Most of this sediment was once spread across coastal deltas, building the coastline outward. However, the rivers have now been confined by stop banks and levees. While this prevents them from flooding, it also stops them from wandering over the coastal lands and adding thousands of tonnes of sediment as they go. Now, instead of building up our coast, most of this gravel and sediment is carried out to sea. Except in Kaikoura where earthquakes have lifted the coastline in places, the Canterbury coastline is now eroding. Soon, long stretches of it will be inundated by rising sea levels.

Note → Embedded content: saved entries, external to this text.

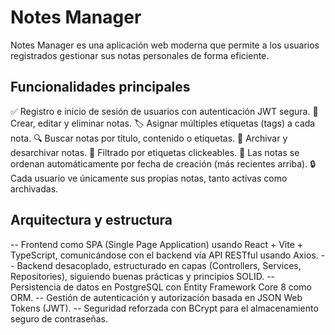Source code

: # Notes Manager
Notes Manager es una aplicación web moderna que permite a los usuarios registrados gestionar sus notas personales de forma eficiente.

## Funcionalidades principales
✅ Registro e inicio de sesión de usuarios con autenticación JWT segura.
📝 Crear, editar y eliminar notas.
🏷️ Asignar múltiples etiquetas (tags) a cada nota.
🔍 Buscar notas por título, contenido o etiquetas.
📂 Archivar y desarchivar notas.
🧠 Filtrado por etiquetas clickeables.
📅 Las notas se ordenan automáticamente por fecha de creación (más recientes arriba).
🔒 Cada usuario ve únicamente sus propias notas, tanto activas como archivadas.

## Arquitectura y estructura
-- Frontend como SPA (Single Page Application) usando React + Vite + TypeScript, comunicándose con el backend vía API RESTful usando Axios.
-- Backend desacoplado, estructurado en capas (Controllers, Services, Repositories), siguiendo buenas prácticas y principios SOLID.
-- Persistencia de datos en PostgreSQL con Entity Framework Core 8 como ORM.
-- Gestión de autenticación y autorización basada en JSON Web Tokens (JWT).
-- Seguridad reforzada con BCrypt para el almacenamiento seguro de contraseñas.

https://braidedrivers.org/rivers/
Those sediments are also, topsoil!
thanks Joe.
I also understand the boundary where the seawater meets the underground fresh water water table in parts of Canterbury is moving inland. Related to irrigation take I think, but I wonder if the geology is part of it.
Apparently damming the Clutha River is part of why there are erosion problems with the Dunedin beaches. Might be issues with rivers closer to home too.
Apologoes for not being around to respopnd yesterday – the day went sideways…
All rivers need to spread across plains to spread the gravel load. Since about 100 years ago we have confined them to a single bed due to bridges mostly – bridges which were mostly built where the river;s leave the hills. As such, the gravel builds up and up and up until the bed is higher than the surrounding land.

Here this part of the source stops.